Only the pictures are dropped. Restate each line below word for word.
----------------
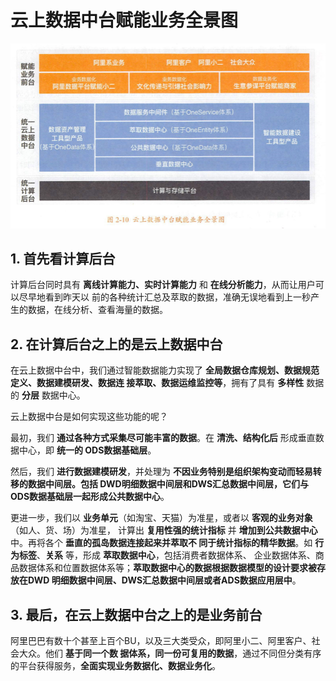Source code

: 云上数据中台赋能业务全景图
===================================================================================

![云上数据中台赋能业务全景图](img/1.png)

## 1. 首先看计算后台
计算后台同时具有 **离线计算能力、实时计算能力** 和 **在线分析能力**，从而让用户可以尽早地看到昨天以
前的各种统计汇总及萃取的数据，准确无误地看到上一秒产生的数据，在线分析、查看海量的数据。

## 2. 在计算后台之上的是云上数据中台
在云上数据中台中，我们通过智能数据能力实现了 **全局数据仓库规划、数据规范定义、数据建模研发、数据连
接萃取、数据运维监控等**，拥有了具有 **多样性** 数据的 **分层** 数据中心。

云上数据中台是如何实现这些功能的呢？

最初，我们 **通过各种方式采集尽可能丰富的数据**。在 **清洗、结构化后** 形成垂直数据中心，即 **统一的
ODS数据基础层**。

然后，我们 **进行数据建模研发**，并处理为 **不因业务特别是组织架构变动而轻易转移的数据中间层。包括
DWD明细数据中间层和DWS汇总数据中间层，它们与ODS数据基础层一起形成公共数据中心**。

更进一步，我们以 **业务单元**（如淘宝、天猫）为准星，或者以 **客观的业务对象**（如人、货、场）为准星，
计算出 **复用性强的统计指标** 并 **增加到公共数据中心** 中。再将各个 **垂直的孤岛数据连接起来并萃取不
同于统计指标的精华数据**。如 **行为标签**、**关系** 等，形成 **萃取数据中心**，包括消费者数据体系、
企业数据体系、商品数据体系和位置数据体系等；**萃取数据中心的数据根据数据模型的设计要求被存放在DWD
明细数据中间层、DWS汇总数据中间层或者ADS数据应用层中**。

## 3. 最后，在云上数据中台之上的是业务前台
阿里巴巴有数十个甚至上百个BU，以及三大类受众，即阿里小二、阿里客户、社会大众。他们 **基于同一个数
据体系，同一份可复用的数据**，通过不同但分类有序的平台获得服务，**全面实现业务数据化、数据业务化**。








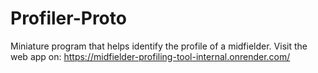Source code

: # Profiler-Proto
Miniature program that helps identify the profile of a midfielder.
Visit the web app on: https://midfielder-profiling-tool-internal.onrender.com/

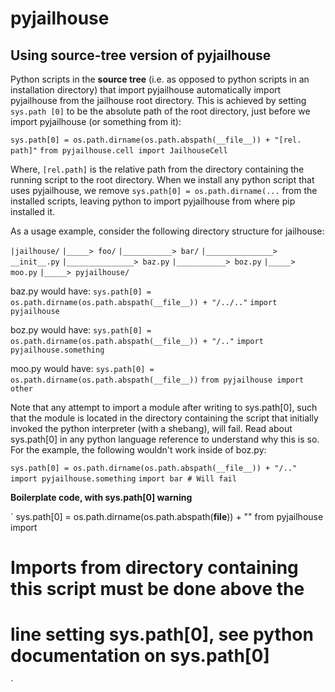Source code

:# pyjailhouse

## Using source-tree version of pyjailhouse

Python scripts in the **source tree** (i.e. as opposed to python scripts in an
installation directory) that import pyjailhouse automatically import
pyjailhouse from the jailhouse root directory. This is achieved by setting
`sys.path [0]` to be the absolute path of the root directory, just before
we import pyjailhouse (or something from it):

`sys.path[0] = os.path.dirname(os.path.abspath(__file__)) + "[rel. path]"`
`from pyjailhouse.cell import JailhouseCell`

Where, `[rel.path]` is the relative path from the directory containing the
running script to the root directory. When we install any python script that
uses pyjailhouse, we remove `sys.path[0] = os.path.dirname(...` from the
installed scripts, leaving python to import pyjailhouse from where pip
installed it.

As a usage example, consider the following directory structure for jailhouse:

`|jailhouse/`
`|_____> foo/`
`|___________> bar/`
`|_______________> __init__.py`
`|_______________> baz.py`
`|___________> boz.py`
`|_____> moo.py`
`|_____> pyjailhouse/`

baz.py would have:
`sys.path[0] = os.path.dirname(os.path.abspath(__file__)) + "/../.."`
`import pyjailhouse`

boz.py would have:
`sys.path[0] = os.path.dirname(os.path.abspath(__file__)) + "/.."`
`import pyjailhouse.something`

moo.py would have:
`sys.path[0] = os.path.dirname(os.path.abspath(__file__))`
`from pyjailhouse import other`

Note that any attempt to import a module after writing to sys.path[0], such
that the module is located in the directory containing the script that
initially invoked the python interpreter (with a shebang), will fail.  Read
about sys.path[0] in any python language reference to understand why this is so.
For the example, the following wouldn't work inside of boz.py:

`sys.path[0] = os.path.dirname(os.path.abspath(__file__)) + "/.."`
`import pyjailhouse.something`
`import bar # Will fail`

**Boilerplate code, with sys.path[0] warning**

`
sys.path[0] = os.path.dirname(os.path.abspath(__file__)) + ""
from pyjailhouse import
# Imports from directory containing this script must be done above the
# line setting sys.path[0], see python documentation on sys.path[0]
`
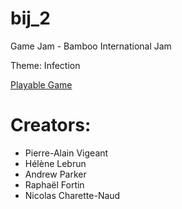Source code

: # bij_2
Game Jam - Bamboo International Jam

Theme: Infection

[Playable Game](https://armenbalian.itch.io/cul-bidon)

# Creators:

- Pierre-Alain Vigeant
- Hélène Lebrun
- Andrew Parker
- Raphaël Fortin
- Nicolas Charette-Naud
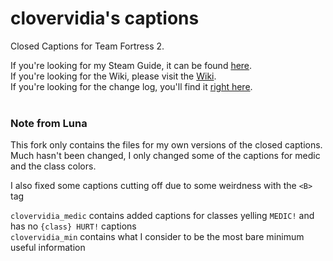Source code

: clovervidia's captions
================

Closed Captions for Team Fortress 2.

If you're looking for my Steam Guide, it can be found [here](http://steamcommunity.com/sharedfiles/filedetails/?id=167785751).   
If you're looking for the Wiki, please visit the [Wiki](https://github.com/clovervidia/clovervidias-captions/wiki).  
If you're looking for the change log, you'll find it [right here](https://github.com/clovervidia/clovervidias-captions/wiki/Versions).
<br>
<br>
### Note from Luna

This fork only contains the files for my own versions of the closed captions.<br>
Much hasn't been changed, I only changed some of the captions for medic and the class colors.

I also fixed some captions cutting off due to some weirdness with the ``<B>`` tag

``clovervidia_medic`` contains added captions for classes yelling ``MEDIC!`` and has no ``{class} HURT!`` captions<br>
``clovervidia_min`` contains what I consider to be the most bare minimum useful information
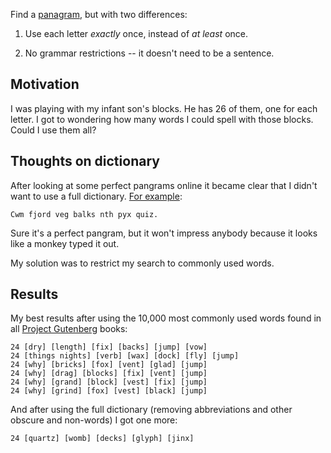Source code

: Find a [panagram][pan], but with two differences:

1. Use each letter *exactly* once, instead of *at least* once.

2. No grammar restrictions -- it doesn't need to be a sentence.

[pan]: http://en.wikipedia.org/wiki/Panagram

## Motivation

I was playing with my infant son's blocks. He has 26 of them, one for each
letter. I got to wondering how many words I could spell with those blocks.
Could I use them all?

## Thoughts on dictionary

After looking at some perfect pangrams online it became clear that I didn't want to use a full dictionary. [For example][w]:

    Cwm fjord veg balks nth pyx quiz.

[w]: http://en.wikipedia.org/wiki/List_of_pangrams

Sure it's a perfect pangram, but it won't impress anybody because it looks like a monkey typed it out.

My solution was to restrict my search to commonly used words.

## Results

My best results after using the 10,000 most commonly used words found in all
[Project Gutenberg][pg] books:

[pg]: http://www.gutenberg.org/

    24 [dry] [length] [fix] [backs] [jump] [vow]
    24 [things nights] [verb] [wax] [dock] [fly] [jump]
    24 [why] [bricks] [fox] [vent] [glad] [jump]
    24 [why] [drag] [blocks] [fix] [vent] [jump]
    24 [why] [grand] [block] [vest] [fix] [jump]
    24 [why] [grind] [fox] [vest] [black] [jump]

And after using the full dictionary (removing abbreviations and other
obscure and non-words) I got one more:

    24 [quartz] [womb] [decks] [glyph] [jinx]
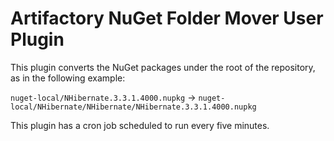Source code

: Artifactory NuGet Folder Mover User Plugin
==========================================

This plugin converts the NuGet packages under the root of the repository, as in
the following example:

`nuget-local/NHibernate.3.3.1.4000.nupkg` &rarr;
`nuget-local/NHibernate/NHibernate/NHibernate.3.3.1.4000.nupkg`

This plugin has a cron job scheduled to run every five minutes.
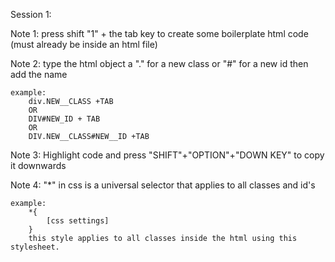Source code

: Session 1:

Note 1:
press shift "1" + the tab key to create some boilerplate html code (must already be inside an html file)

Note 2:
type the html object a "." for a new class or "#" for a new id then add the name

    example:
        div.NEW__CLASS +TAB
        OR
        DIV#NEW_ID + TAB
        OR
        DIV.NEW__CLASS#NEW__ID +TAB

Note 3:
Highlight code and press "SHIFT"+"OPTION"+"DOWN KEY" to copy it downwards

Note 4:
"*" in css is a universal selector that applies to all classes and id's

    example:
        *{
            [css settings]
        }
        this style applies to all classes inside the html using this stylesheet.
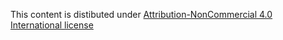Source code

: This content is distibuted under [Attribution-NonCommercial 4.0 International license](http://creativecommons.org/licenses/by-nc/4.0/)
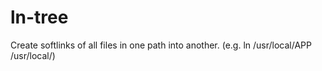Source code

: ln-tree
=======

Create softlinks of all files in one path into another. (e.g. ln /usr/local/APP /usr/local/)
----------------
◆ **Task response**
Source code

: 云上数据中台赋能业务全景图
===================================================================================

![云上数据中台赋能业务全景图](img/1.png)

## 1. 首先看计算后台
计算后台同时具有 **离线计算能力、实时计算能力** 和 **在线分析能力**，从而让用户可以尽早地看到昨天以
前的各种统计汇总及萃取的数据，准确无误地看到上一秒产生的数据，在线分析、查看海量的数据。

## 2. 在计算后台之上的是云上数据中台
在云上数据中台中，我们通过智能数据能力实现了 **全局数据仓库规划、数据规范定义、数据建模研发、数据连
接萃取、数据运维监控等**，拥有了具有 **多样性** 数据的 **分层** 数据中心。

云上数据中台是如何实现这些功能的呢？

最初，我们 **通过各种方式采集尽可能丰富的数据**。在 **清洗、结构化后** 形成垂直数据中心，即 **统一的
ODS数据基础层**。

然后，我们 **进行数据建模研发**，并处理为 **不因业务特别是组织架构变动而轻易转移的数据中间层。包括
DWD明细数据中间层和DWS汇总数据中间层，它们与ODS数据基础层一起形成公共数据中心**。

更进一步，我们以 **业务单元**（如淘宝、天猫）为准星，或者以 **客观的业务对象**（如人、货、场）为准星，
计算出 **复用性强的统计指标** 并 **增加到公共数据中心** 中。再将各个 **垂直的孤岛数据连接起来并萃取不
同于统计指标的精华数据**。如 **行为标签**、**关系** 等，形成 **萃取数据中心**，包括消费者数据体系、
企业数据体系、商品数据体系和位置数据体系等；**萃取数据中心的数据根据数据模型的设计要求被存放在DWD
明细数据中间层、DWS汇总数据中间层或者ADS数据应用层中**。

## 3. 最后，在云上数据中台之上的是业务前台
阿里巴巴有数十个甚至上百个BU，以及三大类受众，即阿里小二、阿里客户、社会大众。他们 **基于同一个数
据体系，同一份可复用的数据**，通过不同但分类有序的平台获得服务，**全面实现业务数据化、数据业务化**。








Source code

: # Profiler-Proto
Miniature program that helps identify the profile of a midfielder.
Visit the web app on: https://midfielder-profiling-tool-internal.onrender.com/

Source code

:# pyjailhouse

## Using source-tree version of pyjailhouse

Python scripts in the **source tree** (i.e. as opposed to python scripts in an
installation directory) that import pyjailhouse automatically import
pyjailhouse from the jailhouse root directory. This is achieved by setting
`sys.path [0]` to be the absolute path of the root directory, just before
we import pyjailhouse (or something from it):

`sys.path[0] = os.path.dirname(os.path.abspath(__file__)) + "[rel. path]"`
`from pyjailhouse.cell import JailhouseCell`

Where, `[rel.path]` is the relative path from the directory containing the
running script to the root directory. When we install any python script that
uses pyjailhouse, we remove `sys.path[0] = os.path.dirname(...` from the
installed scripts, leaving python to import pyjailhouse from where pip
installed it.

As a usage example, consider the following directory structure for jailhouse:

`|jailhouse/`
`|_____> foo/`
`|___________> bar/`
`|_______________> __init__.py`
`|_______________> baz.py`
`|___________> boz.py`
`|_____> moo.py`
`|_____> pyjailhouse/`

baz.py would have:
`sys.path[0] = os.path.dirname(os.path.abspath(__file__)) + "/../.."`
`import pyjailhouse`

boz.py would have:
`sys.path[0] = os.path.dirname(os.path.abspath(__file__)) + "/.."`
`import pyjailhouse.something`

moo.py would have:
`sys.path[0] = os.path.dirname(os.path.abspath(__file__))`
`from pyjailhouse import other`

Note that any attempt to import a module after writing to sys.path[0], such
that the module is located in the directory containing the script that
initially invoked the python interpreter (with a shebang), will fail.  Read
about sys.path[0] in any python language reference to understand why this is so.
For the example, the following wouldn't work inside of boz.py:

`sys.path[0] = os.path.dirname(os.path.abspath(__file__)) + "/.."`
`import pyjailhouse.something`
`import bar # Will fail`

**Boilerplate code, with sys.path[0] warning**

`
sys.path[0] = os.path.dirname(os.path.abspath(__file__)) + ""
from pyjailhouse import
# Imports from directory containing this script must be done above the
# line setting sys.path[0], see python documentation on sys.path[0]
`
Source code

: # bij_2
Game Jam - Bamboo International Jam

Theme: Infection

[Playable Game](https://armenbalian.itch.io/cul-bidon)

# Creators:

- Pierre-Alain Vigeant
- Hélène Lebrun
- Andrew Parker
- Raphaël Fortin
- Nicolas Charette-Naud
Source code

: clovervidia's captions
================

Closed Captions for Team Fortress 2.

If you're looking for my Steam Guide, it can be found [here](http://steamcommunity.com/sharedfiles/filedetails/?id=167785751).   
If you're looking for the Wiki, please visit the [Wiki](https://github.com/clovervidia/clovervidias-captions/wiki).  
If you're looking for the change log, you'll find it [right here](https://github.com/clovervidia/clovervidias-captions/wiki/Versions).
<br>
<br>
### Note from Luna

This fork only contains the files for my own versions of the closed captions.<br>
Much hasn't been changed, I only changed some of the captions for medic and the class colors.

I also fixed some captions cutting off due to some weirdness with the ``<B>`` tag

``clovervidia_medic`` contains added captions for classes yelling ``MEDIC!`` and has no ``{class} HURT!`` captions<br>
``clovervidia_min`` contains what I consider to be the most bare minimum useful information
Source code

: Find a [panagram][pan], but with two differences:

1. Use each letter *exactly* once, instead of *at least* once.

2. No grammar restrictions -- it doesn't need to be a sentence.

[pan]: http://en.wikipedia.org/wiki/Panagram

## Motivation

I was playing with my infant son's blocks. He has 26 of them, one for each
letter. I got to wondering how many words I could spell with those blocks.
Could I use them all?

## Thoughts on dictionary

After looking at some perfect pangrams online it became clear that I didn't want to use a full dictionary. [For example][w]:

    Cwm fjord veg balks nth pyx quiz.

[w]: http://en.wikipedia.org/wiki/List_of_pangrams

Sure it's a perfect pangram, but it won't impress anybody because it looks like a monkey typed it out.

My solution was to restrict my search to commonly used words.

## Results

My best results after using the 10,000 most commonly used words found in all
[Project Gutenberg][pg] books:

[pg]: http://www.gutenberg.org/

    24 [dry] [length] [fix] [backs] [jump] [vow]
    24 [things nights] [verb] [wax] [dock] [fly] [jump]
    24 [why] [bricks] [fox] [vent] [glad] [jump]
    24 [why] [drag] [blocks] [fix] [vent] [jump]
    24 [why] [grand] [block] [vest] [fix] [jump]
    24 [why] [grind] [fox] [vest] [black] [jump]

And after using the full dictionary (removing abbreviations and other
obscure and non-words) I got one more:

    24 [quartz] [womb] [decks] [glyph] [jinx]
Source code

: Artifactory NuGet Folder Mover User Plugin
==========================================

This plugin converts the NuGet packages under the root of the repository, as in
the following example:

`nuget-local/NHibernate.3.3.1.4000.nupkg` &rarr;
`nuget-local/NHibernate/NHibernate/NHibernate.3.3.1.4000.nupkg`

This plugin has a cron job scheduled to run every five minutes.
Source code

: Session 1:

Note 1:
press shift "1" + the tab key to create some boilerplate html code (must already be inside an html file)

Note 2:
type the html object a "." for a new class or "#" for a new id then add the name

    example:
        div.NEW__CLASS +TAB
        OR
        DIV#NEW_ID + TAB
        OR
        DIV.NEW__CLASS#NEW__ID +TAB

Note 3:
Highlight code and press "SHIFT"+"OPTION"+"DOWN KEY" to copy it downwards

Note 4:
"*" in css is a universal selector that applies to all classes and id's

    example:
        *{
            [css settings]
        }
        this style applies to all classes inside the html using this stylesheet.
Source code

: This content is distibuted under [Attribution-NonCommercial 4.0 International license](http://creativecommons.org/licenses/by-nc/4.0/)
Source code

: ln-tree
=======

Create softlinks of all files in one path into another. (e.g. ln /usr/local/APP /usr/local/)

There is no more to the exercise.